▸ TRY IT
In the entries below, how many lines hold the string "mathrm"? Give only the number.

▸ GIVEN DATA
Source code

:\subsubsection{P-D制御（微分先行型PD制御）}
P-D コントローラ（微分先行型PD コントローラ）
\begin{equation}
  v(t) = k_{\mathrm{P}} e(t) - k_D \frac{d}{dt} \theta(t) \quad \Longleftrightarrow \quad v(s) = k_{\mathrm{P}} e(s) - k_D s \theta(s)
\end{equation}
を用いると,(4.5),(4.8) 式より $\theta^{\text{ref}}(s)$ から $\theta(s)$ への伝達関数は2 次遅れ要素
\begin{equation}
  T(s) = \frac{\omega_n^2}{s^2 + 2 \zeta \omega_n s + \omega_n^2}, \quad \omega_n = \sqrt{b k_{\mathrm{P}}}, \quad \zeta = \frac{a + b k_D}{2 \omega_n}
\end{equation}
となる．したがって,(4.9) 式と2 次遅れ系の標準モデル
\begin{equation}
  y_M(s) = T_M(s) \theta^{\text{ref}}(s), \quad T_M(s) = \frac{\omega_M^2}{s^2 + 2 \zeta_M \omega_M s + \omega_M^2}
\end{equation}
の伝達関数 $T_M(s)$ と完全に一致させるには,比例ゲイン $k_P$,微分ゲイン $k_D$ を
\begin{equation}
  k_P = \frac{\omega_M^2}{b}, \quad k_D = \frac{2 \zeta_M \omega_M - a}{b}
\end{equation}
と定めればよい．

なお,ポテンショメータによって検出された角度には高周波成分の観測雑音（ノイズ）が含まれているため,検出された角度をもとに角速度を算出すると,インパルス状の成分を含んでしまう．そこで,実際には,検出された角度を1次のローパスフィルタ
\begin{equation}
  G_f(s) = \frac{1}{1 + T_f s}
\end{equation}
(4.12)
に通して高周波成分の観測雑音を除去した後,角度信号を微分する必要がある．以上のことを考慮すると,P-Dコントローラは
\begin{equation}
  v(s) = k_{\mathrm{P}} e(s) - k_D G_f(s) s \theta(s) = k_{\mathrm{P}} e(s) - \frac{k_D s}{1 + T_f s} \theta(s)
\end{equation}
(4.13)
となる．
...
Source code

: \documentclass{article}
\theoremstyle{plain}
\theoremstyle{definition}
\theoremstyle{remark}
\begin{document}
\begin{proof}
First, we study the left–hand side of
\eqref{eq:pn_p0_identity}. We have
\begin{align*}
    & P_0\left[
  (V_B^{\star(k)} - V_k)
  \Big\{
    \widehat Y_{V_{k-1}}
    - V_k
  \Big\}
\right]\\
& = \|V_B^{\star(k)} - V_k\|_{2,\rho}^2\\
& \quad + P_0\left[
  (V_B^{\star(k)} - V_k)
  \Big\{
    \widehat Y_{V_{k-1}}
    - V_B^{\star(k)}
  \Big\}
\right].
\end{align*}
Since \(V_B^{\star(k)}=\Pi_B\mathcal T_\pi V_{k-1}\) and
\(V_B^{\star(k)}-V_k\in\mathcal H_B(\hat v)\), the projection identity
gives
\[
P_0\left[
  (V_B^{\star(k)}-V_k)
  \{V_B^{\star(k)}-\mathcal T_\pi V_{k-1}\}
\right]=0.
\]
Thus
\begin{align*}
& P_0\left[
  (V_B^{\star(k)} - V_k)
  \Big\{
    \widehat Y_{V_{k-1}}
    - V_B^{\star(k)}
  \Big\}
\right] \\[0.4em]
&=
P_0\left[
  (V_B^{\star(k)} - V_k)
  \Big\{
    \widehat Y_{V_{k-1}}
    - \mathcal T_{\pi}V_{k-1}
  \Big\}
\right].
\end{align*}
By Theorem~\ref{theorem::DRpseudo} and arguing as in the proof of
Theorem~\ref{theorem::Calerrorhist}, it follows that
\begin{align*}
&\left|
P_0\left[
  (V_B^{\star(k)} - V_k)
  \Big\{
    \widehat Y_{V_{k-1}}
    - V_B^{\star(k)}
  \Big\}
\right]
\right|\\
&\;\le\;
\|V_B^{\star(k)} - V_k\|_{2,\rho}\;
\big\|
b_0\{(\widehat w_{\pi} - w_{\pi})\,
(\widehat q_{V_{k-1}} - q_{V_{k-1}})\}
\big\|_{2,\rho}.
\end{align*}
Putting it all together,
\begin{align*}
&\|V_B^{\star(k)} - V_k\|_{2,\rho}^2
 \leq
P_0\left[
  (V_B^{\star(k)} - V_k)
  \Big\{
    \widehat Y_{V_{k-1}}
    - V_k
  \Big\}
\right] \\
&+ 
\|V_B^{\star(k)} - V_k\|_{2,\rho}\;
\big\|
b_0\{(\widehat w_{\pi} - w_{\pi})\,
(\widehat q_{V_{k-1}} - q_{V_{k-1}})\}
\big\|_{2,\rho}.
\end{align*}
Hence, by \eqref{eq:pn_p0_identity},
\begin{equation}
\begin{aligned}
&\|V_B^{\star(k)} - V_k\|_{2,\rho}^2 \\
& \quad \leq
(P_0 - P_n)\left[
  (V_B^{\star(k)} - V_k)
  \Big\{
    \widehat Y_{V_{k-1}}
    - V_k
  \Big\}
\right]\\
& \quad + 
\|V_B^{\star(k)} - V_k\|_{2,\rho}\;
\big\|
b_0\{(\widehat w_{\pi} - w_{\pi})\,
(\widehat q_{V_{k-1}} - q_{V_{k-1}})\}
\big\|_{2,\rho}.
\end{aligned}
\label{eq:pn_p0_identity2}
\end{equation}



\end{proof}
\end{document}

▸ RESULT
3